Category Archives: Autumn

Frozen Dewdrop, Frost, Gold Maple Leaf, 2008

Frozen Dewdrop, Frost, Gold Maple Leaf

I’ve been intending to post this since the leaves were just falling, and I almost got distracted by newer and more timely images now. But I think this is good.

I’m glad to still be spry enough to get down on the ground, even when the ground is freezing. This good old lens, a 60 mm Nikkor Micro, has been a real workhorse, and I’ve come to really love it. It’s been really good to get close to stuff. However I may be moving on, and I’m certainly moving on from that copy of the lens, which I’ve given away. It’ll be interesting to try the new (used) update, a 105mm Nikkor Micro. I’m a little worried that the longer lens will be harder to get as close to subjects. I may end up replacing that old 60mm Micro lens.

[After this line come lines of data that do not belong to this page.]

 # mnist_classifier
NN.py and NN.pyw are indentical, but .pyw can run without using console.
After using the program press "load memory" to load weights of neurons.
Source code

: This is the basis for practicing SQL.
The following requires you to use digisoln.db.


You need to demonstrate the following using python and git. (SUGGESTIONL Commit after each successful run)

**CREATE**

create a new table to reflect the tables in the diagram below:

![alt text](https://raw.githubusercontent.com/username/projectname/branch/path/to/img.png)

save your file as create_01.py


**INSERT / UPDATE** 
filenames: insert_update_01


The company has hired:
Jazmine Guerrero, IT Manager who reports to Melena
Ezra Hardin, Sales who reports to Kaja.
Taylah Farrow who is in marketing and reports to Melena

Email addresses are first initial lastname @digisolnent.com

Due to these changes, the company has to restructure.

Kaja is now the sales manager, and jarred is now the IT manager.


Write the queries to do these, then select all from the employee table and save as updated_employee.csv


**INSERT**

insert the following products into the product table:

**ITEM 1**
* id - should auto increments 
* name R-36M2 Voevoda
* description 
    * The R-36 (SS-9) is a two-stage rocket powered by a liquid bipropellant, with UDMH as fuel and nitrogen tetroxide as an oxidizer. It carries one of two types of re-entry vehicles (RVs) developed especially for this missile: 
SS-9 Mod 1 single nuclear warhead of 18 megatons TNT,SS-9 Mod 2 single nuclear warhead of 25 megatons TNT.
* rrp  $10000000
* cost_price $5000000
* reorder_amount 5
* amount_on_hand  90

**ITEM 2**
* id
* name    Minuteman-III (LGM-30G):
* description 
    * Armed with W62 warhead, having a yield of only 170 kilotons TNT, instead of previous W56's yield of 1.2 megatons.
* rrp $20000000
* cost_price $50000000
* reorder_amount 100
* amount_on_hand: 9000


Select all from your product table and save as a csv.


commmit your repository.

I’ve been really shaking things up lately: new (used) camera, and now a handful of new used lenses. I’ve also been studying the lens characteristics closely. I’ve got some good new images from working with the new things, and a large project in the works. I think this will be an exciting space in coming days and weeks — and then again a good burst after some work in March or so. Stay tuned!

Snowy Fall Cattails, Vermont, 2011

I’ve been meaning to post this for a good while, probably over a year. This is only the second cattail-featuring photo I’ve published, despite some lifetime affinity for the plant. The first one is here. This older image, embarrassingly, has been mis-linked for a while on the site, fixed now.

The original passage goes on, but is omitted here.